Maybe this is only of interest to me, since my formative years were spent in Pennsylvania, the state with probably the dumbest liquor laws in existence. You have to buy all your liquor at state-approved liquor stores (and the Liquor Control Board of the state is responsible for obtaining all the stuff you can buy as a consumer), and they are usually open only during regular business hours (9-5 weekdays, maybe Saturdays, don't even think about wanting to pick up vodka on a Sunday). I spent my teen years in a blue-law, dry county (we had one bar, a liquor store open 9-5 weekdays, a beer distributor, and when the Pizza Hut at the edge of town got its beer license in the eighties that was a big deal).

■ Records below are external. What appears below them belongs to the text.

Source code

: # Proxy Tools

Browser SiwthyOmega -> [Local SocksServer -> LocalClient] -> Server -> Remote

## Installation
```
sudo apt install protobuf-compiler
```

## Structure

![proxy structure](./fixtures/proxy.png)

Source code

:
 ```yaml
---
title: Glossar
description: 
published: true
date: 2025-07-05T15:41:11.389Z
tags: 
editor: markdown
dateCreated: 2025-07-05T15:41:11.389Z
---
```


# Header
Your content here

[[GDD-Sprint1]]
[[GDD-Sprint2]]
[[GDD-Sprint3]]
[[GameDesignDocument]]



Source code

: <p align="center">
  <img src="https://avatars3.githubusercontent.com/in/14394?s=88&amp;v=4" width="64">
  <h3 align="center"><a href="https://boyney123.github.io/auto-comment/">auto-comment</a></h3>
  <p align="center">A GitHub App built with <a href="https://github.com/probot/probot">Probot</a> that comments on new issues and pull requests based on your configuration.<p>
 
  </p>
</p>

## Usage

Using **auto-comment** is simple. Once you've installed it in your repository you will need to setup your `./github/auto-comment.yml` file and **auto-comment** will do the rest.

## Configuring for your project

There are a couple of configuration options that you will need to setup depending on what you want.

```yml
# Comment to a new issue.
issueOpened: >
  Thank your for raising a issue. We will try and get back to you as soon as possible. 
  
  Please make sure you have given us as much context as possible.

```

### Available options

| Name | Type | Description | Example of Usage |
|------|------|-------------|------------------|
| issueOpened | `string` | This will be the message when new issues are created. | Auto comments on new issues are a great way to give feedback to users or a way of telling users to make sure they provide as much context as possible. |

You can't bring wine in from out of state (even though everyone and their brother makes "booze runs" to Maryland and Delaware), and on the off chance that someone like Stony Hill can (there is a newish law allowing this), you end up paying over 400 dollars for a not-even-300-dollar case:
Case of Stony Hill 2001 Chardonnay:$ 292.00
Shipping to PA:60.00
18% PA Emergency Tax:52.56
6% PA Sales Tax:17.52
PA Per-order Handling Fee:4.50
1% Philadelphia/Pittsburgh only sales tax:2.92
Order Total:429.50
I am not sure what the emergency tax is, and once you do get your order in Stony Hill has to ship it to one of the state approved liquor stores and then you have to go get it, so it certainly isn't a fun process. (God knows if you could get it shipped safely and easily to your house and have a person over 21 years old sign for it before delivery, the country would go to the heathens! I mean, look at us out here in California, land of debauchery and free running wine. The children, they are drunk in the streets here.)
Anyway, there's a new guy, Jonathan Newman, heading up the LCB there, and he is doing his best to get PA some decent wine, and even get it at amazing prices. He asks for/demands prices he wants from the wineries out here in CA and gets them most of the time. He's keeping the wine actually refrigerated and has definitely radical (for the state/government) views of how wine should be kept, handled, and sold. He seems to care!
I didn't see any evidence of this when I was back in the state at Christmas last year-- mostly I saw 20 dollar bottles of Bonny Doon Big House Red and not much else-- but good luck to him. I wasn't in a Premium Collection store, though, I was in a regular old state store (there are two levels and the fancier stores are the ones that get most of the good stuff). I know there are folks in PA who would like some decent wine. And decent prices, better than CA, would be the icing on the cake.